[[ Dataset records, beginning ]]

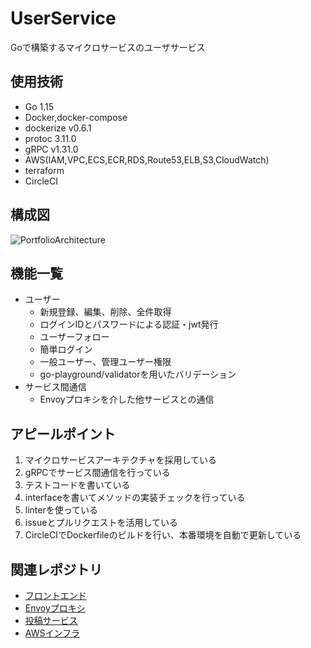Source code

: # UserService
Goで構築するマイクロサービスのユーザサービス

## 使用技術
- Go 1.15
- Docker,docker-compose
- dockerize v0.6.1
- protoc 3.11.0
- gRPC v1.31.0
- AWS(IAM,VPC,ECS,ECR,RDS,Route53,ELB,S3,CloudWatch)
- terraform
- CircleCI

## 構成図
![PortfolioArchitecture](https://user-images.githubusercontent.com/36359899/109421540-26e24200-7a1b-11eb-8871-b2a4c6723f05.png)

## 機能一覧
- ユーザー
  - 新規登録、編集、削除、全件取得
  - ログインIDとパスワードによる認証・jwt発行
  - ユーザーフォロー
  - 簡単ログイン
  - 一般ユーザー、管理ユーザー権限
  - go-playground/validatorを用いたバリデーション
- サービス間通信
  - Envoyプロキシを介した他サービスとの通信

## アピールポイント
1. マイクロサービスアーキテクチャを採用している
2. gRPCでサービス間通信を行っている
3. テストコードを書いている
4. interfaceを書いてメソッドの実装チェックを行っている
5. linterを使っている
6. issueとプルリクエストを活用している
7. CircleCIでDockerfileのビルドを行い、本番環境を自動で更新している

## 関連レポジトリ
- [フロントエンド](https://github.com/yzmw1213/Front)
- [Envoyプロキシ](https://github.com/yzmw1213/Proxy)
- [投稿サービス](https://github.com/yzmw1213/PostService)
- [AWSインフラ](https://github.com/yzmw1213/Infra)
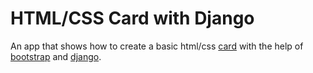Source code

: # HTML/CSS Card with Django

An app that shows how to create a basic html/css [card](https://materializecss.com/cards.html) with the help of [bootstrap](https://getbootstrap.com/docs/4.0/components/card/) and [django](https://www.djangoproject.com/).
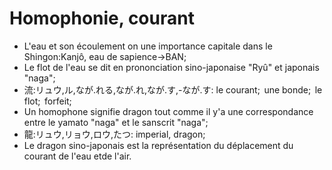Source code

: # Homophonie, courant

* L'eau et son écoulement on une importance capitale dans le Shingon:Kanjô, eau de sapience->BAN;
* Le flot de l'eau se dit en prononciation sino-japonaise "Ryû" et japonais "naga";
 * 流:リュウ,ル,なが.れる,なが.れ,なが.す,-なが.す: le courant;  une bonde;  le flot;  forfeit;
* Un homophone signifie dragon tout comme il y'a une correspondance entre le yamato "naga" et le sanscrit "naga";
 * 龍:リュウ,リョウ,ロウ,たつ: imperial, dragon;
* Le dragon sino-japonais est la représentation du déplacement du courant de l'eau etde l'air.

[[ Dataset records, end ]]

Task instructions >> Leave the images aside and return the records above exactly as written.

Exercise result >>
Source code

: # UserService
Goで構築するマイクロサービスのユーザサービス

## 使用技術
- Go 1.15
- Docker,docker-compose
- dockerize v0.6.1
- protoc 3.11.0
- gRPC v1.31.0
- AWS(IAM,VPC,ECS,ECR,RDS,Route53,ELB,S3,CloudWatch)
- terraform
- CircleCI

## 構成図
![PortfolioArchitecture](https://user-images.githubusercontent.com/36359899/109421540-26e24200-7a1b-11eb-8871-b2a4c6723f05.png)

## 機能一覧
- ユーザー
  - 新規登録、編集、削除、全件取得
  - ログインIDとパスワードによる認証・jwt発行
  - ユーザーフォロー
  - 簡単ログイン
  - 一般ユーザー、管理ユーザー権限
  - go-playground/validatorを用いたバリデーション
- サービス間通信
  - Envoyプロキシを介した他サービスとの通信

## アピールポイント
1. マイクロサービスアーキテクチャを採用している
2. gRPCでサービス間通信を行っている
3. テストコードを書いている
4. interfaceを書いてメソッドの実装チェックを行っている
5. linterを使っている
6. issueとプルリクエストを活用している
7. CircleCIでDockerfileのビルドを行い、本番環境を自動で更新している

## 関連レポジトリ
- [フロントエンド](https://github.com/yzmw1213/Front)
- [Envoyプロキシ](https://github.com/yzmw1213/Proxy)
- [投稿サービス](https://github.com/yzmw1213/PostService)
- [AWSインフラ](https://github.com/yzmw1213/Infra)
Source code

: # HTML/CSS Card with Django

An app that shows how to create a basic html/css [card](https://materializecss.com/cards.html) with the help of [bootstrap](https://getbootstrap.com/docs/4.0/components/card/) and [django](https://www.djangoproject.com/).
Source code

: # Homophonie, courant

* L'eau et son écoulement on une importance capitale dans le Shingon:Kanjô, eau de sapience->BAN;
* Le flot de l'eau se dit en prononciation sino-japonaise "Ryû" et japonais "naga";
 * 流:リュウ,ル,なが.れる,なが.れ,なが.す,-なが.す: le courant;  une bonde;  le flot;  forfeit;
* Un homophone signifie dragon tout comme il y'a une correspondance entre le yamato "naga" et le sanscrit "naga";
 * 龍:リュウ,リョウ,ロウ,たつ: imperial, dragon;
* Le dragon sino-japonais est la représentation du déplacement du courant de l'eau etde l'air.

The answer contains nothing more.